**TASK DESCRIPTION**
Straight copy, no pictures: transcribe each entry as it stands.

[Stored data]

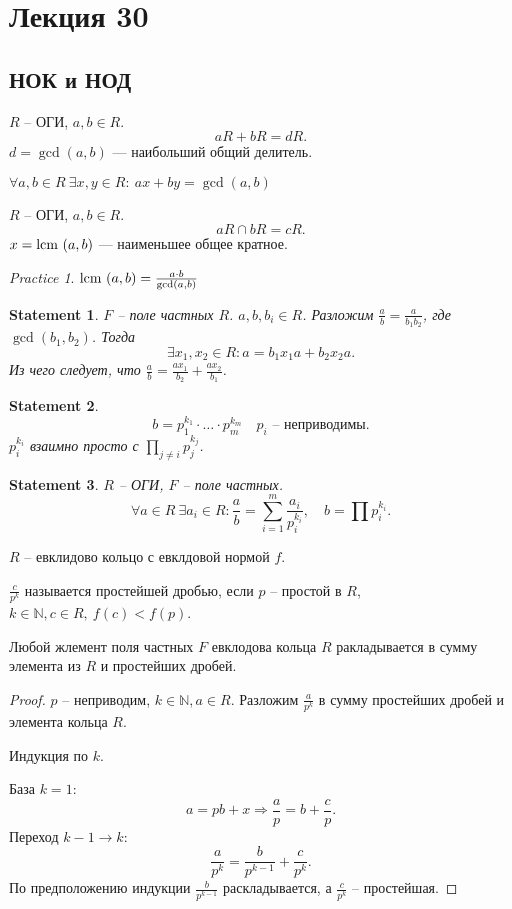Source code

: \documentclass[11pt]{book}
\newcommand{\N}{\mathbb{N}}
\newcommand{\lcm}{{\mathop{\text{\rm lcm}}}~}
\theoremstyle{definition}
\theoremstyle{plain}
\theoremstyle{plain}
\newtheorem*{st}{Statement}
\theoremstyle{definition}
\theoremstyle{remark}
\newtheorem*{prac}{Practice}
\begin{document}
 \section{Лекция 30}
 \subsection{НОК и НОД}
 \begin{defn}
     $ R$ -- ОГИ, $ a, b \in  R$.\[
     aR + bR = dR
     .\] 
     $ d = \gcd (a, b)$ --- наибольший общий делитель.
 \end{defn}
 \begin{thm}
     $ \forall a, b \in  R ~\exists  x, y \in  R: ~ ax + by = \gcd(a, b)$
 \end{thm}
 \begin{defn}
     $ R$ -- ОГИ, $ a, b \in  R$.
 $$ aR \cap  bR = cR.$$
 $ x = \lcm (a, b)$ --- наименьшее общее кратное.
 \end{defn}
 \begin{prac}
     $ \lcm(a, b) = \frac{a \cdot b}{\gcd(a, b)}$
 \end{prac}
 \begin{st}
     $ F$ -- поле частных $ R$. $ a, b, b_i \in  R$.
     Разложим $ \frac{a}{b} = \frac{a}{b_1 b_2}$, где $ \gcd(b_1, b_2)$.
     Тогда \[
     \exists  x_1, x_2 \in  R: a = b_1x_1 a + b_2x_2a
     .\] 
     Из чего следует, что $ \frac{a}{b} = \frac{ax_1}{b_2} + \frac{ax_2}{b_1}$. 
 \end{st}
 \begin{st}
     \[
     b = p_1^{k_1} \cdot  \ldots  \cdot  p_m ^{k_m} \quad  p_i \text{ -- неприводимы}
     .\] 
     $ p_i^{k_i} $ взаимно просто с $ \prod_{j \ne i} p_j ^{k_j}$.
 \end{st}
 \begin{st}
     $ R$ -- ОГИ, $ F$ -- поле частных.
     \[
	 \forall a \in  R ~ \exists  a_i \in  R: \frac{a}{b} = \sum_{i=1}^{m} \frac{a_i}{p_i^{k_i}}, \quad b = \prod p_i^{k_i}
     .\] 
 \end{st}
 \begin{defn}
     $ R$ -- евклидово кольцо с евклдовой нормой $ f$.

     $ \frac{c}{p^{k}}$  называется простейшей дробью, если $ p$ -- простой в $ R$, $ k \in \N, c \in  R, ~ f(c) < f(p)$.
 \end{defn}
 \begin{thm}
     Любой жлемент поля частных $ F$ евклодова кольца $ R$ ракладывается в сумму элемента из $ R$ и простейших дробей. 
 \end{thm}
 \begin{proof}
     $ p $ -- неприводим, $ k \in  \N, a \in  R $. Разложим $ \frac{a}{p^{k}}$ в сумму простейших дробей и элемента кольца $ R$.
      
     Индукция по $ k$.

     База $ k = 1$:
      \[
     a = pb + x \Longrightarrow \frac{a}{p } = b + \frac{c}{p}
     .\] 
     Переход $ k -1 \to  k$:
     \[
     \frac{a}{p^{k}} = \frac{b}{p^{k-1}} + \frac{c}{p^{k}}
     .\] 
     По предположению индукции $ \frac{b}{p^{k-1}}$ раскладывается, а $ \frac{c}{p^{k}}$ -- простейшая.
 \end{proof}
\end{document}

**FINAL ANSWER**
Source code

: \documentclass[11pt]{book}
\newcommand{\N}{\mathbb{N}}
\newcommand{\lcm}{{\mathop{\text{\rm lcm}}}~}
\theoremstyle{definition}
\theoremstyle{plain}
\theoremstyle{plain}
\newtheorem*{st}{Statement}
\theoremstyle{definition}
\theoremstyle{remark}
\newtheorem*{prac}{Practice}
\begin{document}
 \section{Лекция 30}
 \subsection{НОК и НОД}
 \begin{defn}
     $ R$ -- ОГИ, $ a, b \in  R$.\[
     aR + bR = dR
     .\] 
     $ d = \gcd (a, b)$ --- наибольший общий делитель.
 \end{defn}
 \begin{thm}
     $ \forall a, b \in  R ~\exists  x, y \in  R: ~ ax + by = \gcd(a, b)$
 \end{thm}
 \begin{defn}
     $ R$ -- ОГИ, $ a, b \in  R$.
 $$ aR \cap  bR = cR.$$
 $ x = \lcm (a, b)$ --- наименьшее общее кратное.
 \end{defn}
 \begin{prac}
     $ \lcm(a, b) = \frac{a \cdot b}{\gcd(a, b)}$
 \end{prac}
 \begin{st}
     $ F$ -- поле частных $ R$. $ a, b, b_i \in  R$.
     Разложим $ \frac{a}{b} = \frac{a}{b_1 b_2}$, где $ \gcd(b_1, b_2)$.
     Тогда \[
     \exists  x_1, x_2 \in  R: a = b_1x_1 a + b_2x_2a
     .\] 
     Из чего следует, что $ \frac{a}{b} = \frac{ax_1}{b_2} + \frac{ax_2}{b_1}$. 
 \end{st}
 \begin{st}
     \[
     b = p_1^{k_1} \cdot  \ldots  \cdot  p_m ^{k_m} \quad  p_i \text{ -- неприводимы}
     .\] 
     $ p_i^{k_i} $ взаимно просто с $ \prod_{j \ne i} p_j ^{k_j}$.
 \end{st}
 \begin{st}
     $ R$ -- ОГИ, $ F$ -- поле частных.
     \[
	 \forall a \in  R ~ \exists  a_i \in  R: \frac{a}{b} = \sum_{i=1}^{m} \frac{a_i}{p_i^{k_i}}, \quad b = \prod p_i^{k_i}
     .\] 
 \end{st}
 \begin{defn}
     $ R$ -- евклидово кольцо с евклдовой нормой $ f$.

     $ \frac{c}{p^{k}}$  называется простейшей дробью, если $ p$ -- простой в $ R$, $ k \in \N, c \in  R, ~ f(c) < f(p)$.
 \end{defn}
 \begin{thm}
     Любой жлемент поля частных $ F$ евклодова кольца $ R$ ракладывается в сумму элемента из $ R$ и простейших дробей. 
 \end{thm}
 \begin{proof}
     $ p $ -- неприводим, $ k \in  \N, a \in  R $. Разложим $ \frac{a}{p^{k}}$ в сумму простейших дробей и элемента кольца $ R$.
      
     Индукция по $ k$.

     База $ k = 1$:
      \[
     a = pb + x \Longrightarrow \frac{a}{p } = b + \frac{c}{p}
     .\] 
     Переход $ k -1 \to  k$:
     \[
     \frac{a}{p^{k}} = \frac{b}{p^{k-1}} + \frac{c}{p^{k}}
     .\] 
     По предположению индукции $ \frac{b}{p^{k-1}}$ раскладывается, а $ \frac{c}{p^{k}}$ -- простейшая.
 \end{proof}
\end{document}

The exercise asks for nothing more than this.